▸ YOUR ASSIGNMENT
Every line of the records below from the line with "um pouco diferente." up to and including the line with "assinatura do Azure |" must be reproduced exactly, and no line outside that range.

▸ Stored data
----------------

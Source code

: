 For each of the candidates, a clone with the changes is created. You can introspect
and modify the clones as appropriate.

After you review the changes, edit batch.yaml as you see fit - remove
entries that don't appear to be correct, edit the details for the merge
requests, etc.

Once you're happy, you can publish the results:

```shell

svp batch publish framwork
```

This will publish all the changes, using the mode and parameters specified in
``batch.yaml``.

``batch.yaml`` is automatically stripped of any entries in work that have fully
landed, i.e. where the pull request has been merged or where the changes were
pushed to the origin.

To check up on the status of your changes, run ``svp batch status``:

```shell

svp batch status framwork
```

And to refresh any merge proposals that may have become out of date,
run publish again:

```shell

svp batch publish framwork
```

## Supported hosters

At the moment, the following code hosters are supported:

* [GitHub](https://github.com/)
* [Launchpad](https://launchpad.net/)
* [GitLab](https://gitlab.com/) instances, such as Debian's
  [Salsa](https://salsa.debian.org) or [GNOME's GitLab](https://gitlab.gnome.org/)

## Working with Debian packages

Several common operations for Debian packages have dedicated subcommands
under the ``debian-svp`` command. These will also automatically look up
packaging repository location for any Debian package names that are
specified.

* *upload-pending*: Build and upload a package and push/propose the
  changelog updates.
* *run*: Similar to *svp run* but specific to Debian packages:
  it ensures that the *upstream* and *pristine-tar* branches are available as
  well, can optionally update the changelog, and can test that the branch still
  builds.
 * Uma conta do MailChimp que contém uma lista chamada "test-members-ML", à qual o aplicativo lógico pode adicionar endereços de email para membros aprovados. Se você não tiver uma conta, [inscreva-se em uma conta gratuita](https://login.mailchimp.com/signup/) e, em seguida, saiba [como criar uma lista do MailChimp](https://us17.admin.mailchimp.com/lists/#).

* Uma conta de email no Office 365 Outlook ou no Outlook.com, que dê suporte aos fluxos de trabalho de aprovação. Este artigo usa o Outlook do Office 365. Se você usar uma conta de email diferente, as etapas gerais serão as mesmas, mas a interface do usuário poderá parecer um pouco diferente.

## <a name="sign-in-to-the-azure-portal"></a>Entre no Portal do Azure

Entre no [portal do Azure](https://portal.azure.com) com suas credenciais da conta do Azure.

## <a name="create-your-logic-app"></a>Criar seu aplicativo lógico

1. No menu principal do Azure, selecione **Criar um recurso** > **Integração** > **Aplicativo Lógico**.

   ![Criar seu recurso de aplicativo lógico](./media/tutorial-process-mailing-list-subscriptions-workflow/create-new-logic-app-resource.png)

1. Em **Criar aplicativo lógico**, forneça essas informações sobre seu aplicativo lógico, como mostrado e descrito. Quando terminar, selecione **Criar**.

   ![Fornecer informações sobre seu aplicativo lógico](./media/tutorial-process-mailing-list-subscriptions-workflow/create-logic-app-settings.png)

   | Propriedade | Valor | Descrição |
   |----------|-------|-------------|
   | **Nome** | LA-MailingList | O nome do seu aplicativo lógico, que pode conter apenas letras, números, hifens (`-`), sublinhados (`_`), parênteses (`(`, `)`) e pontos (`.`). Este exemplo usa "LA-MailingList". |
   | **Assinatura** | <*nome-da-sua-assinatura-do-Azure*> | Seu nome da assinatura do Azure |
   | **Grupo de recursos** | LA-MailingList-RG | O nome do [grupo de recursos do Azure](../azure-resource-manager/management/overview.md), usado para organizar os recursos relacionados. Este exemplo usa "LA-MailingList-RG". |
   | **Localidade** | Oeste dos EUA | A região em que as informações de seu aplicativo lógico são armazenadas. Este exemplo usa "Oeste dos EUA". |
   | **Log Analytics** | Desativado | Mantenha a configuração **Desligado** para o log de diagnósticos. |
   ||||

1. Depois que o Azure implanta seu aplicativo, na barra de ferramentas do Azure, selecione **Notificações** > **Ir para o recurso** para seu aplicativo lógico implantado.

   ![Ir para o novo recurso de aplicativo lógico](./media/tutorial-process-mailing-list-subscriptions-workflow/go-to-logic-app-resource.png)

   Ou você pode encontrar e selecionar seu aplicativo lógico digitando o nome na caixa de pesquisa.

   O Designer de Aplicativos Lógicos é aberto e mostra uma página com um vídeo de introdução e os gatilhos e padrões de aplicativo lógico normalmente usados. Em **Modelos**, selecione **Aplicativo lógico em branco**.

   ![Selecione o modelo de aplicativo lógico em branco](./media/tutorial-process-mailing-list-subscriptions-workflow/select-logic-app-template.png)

----------------

▸ EXERCISE OUTPUT
* Uma conta de email no Office 365 Outlook ou no Outlook.com, que dê suporte aos fluxos de trabalho de aprovação. Este artigo usa o Outlook do Office 365. Se você usar uma conta de email diferente, as etapas gerais serão as mesmas, mas a interface do usuário poderá parecer um pouco diferente.

## <a name="sign-in-to-the-azure-portal"></a>Entre no Portal do Azure

Entre no [portal do Azure](https://portal.azure.com) com suas credenciais da conta do Azure.

## <a name="create-your-logic-app"></a>Criar seu aplicativo lógico

1. No menu principal do Azure, selecione **Criar um recurso** > **Integração** > **Aplicativo Lógico**.

   ![Criar seu recurso de aplicativo lógico](./media/tutorial-process-mailing-list-subscriptions-workflow/create-new-logic-app-resource.png)

1. Em **Criar aplicativo lógico**, forneça essas informações sobre seu aplicativo lógico, como mostrado e descrito. Quando terminar, selecione **Criar**.

   ![Fornecer informações sobre seu aplicativo lógico](./media/tutorial-process-mailing-list-subscriptions-workflow/create-logic-app-settings.png)

   | Propriedade | Valor | Descrição |
   |----------|-------|-------------|
   | **Nome** | LA-MailingList | O nome do seu aplicativo lógico, que pode conter apenas letras, números, hifens (`-`), sublinhados (`_`), parênteses (`(`, `)`) e pontos (`.`). Este exemplo usa "LA-MailingList". |
   | **Assinatura** | <*nome-da-sua-assinatura-do-Azure*> | Seu nome da assinatura do Azure |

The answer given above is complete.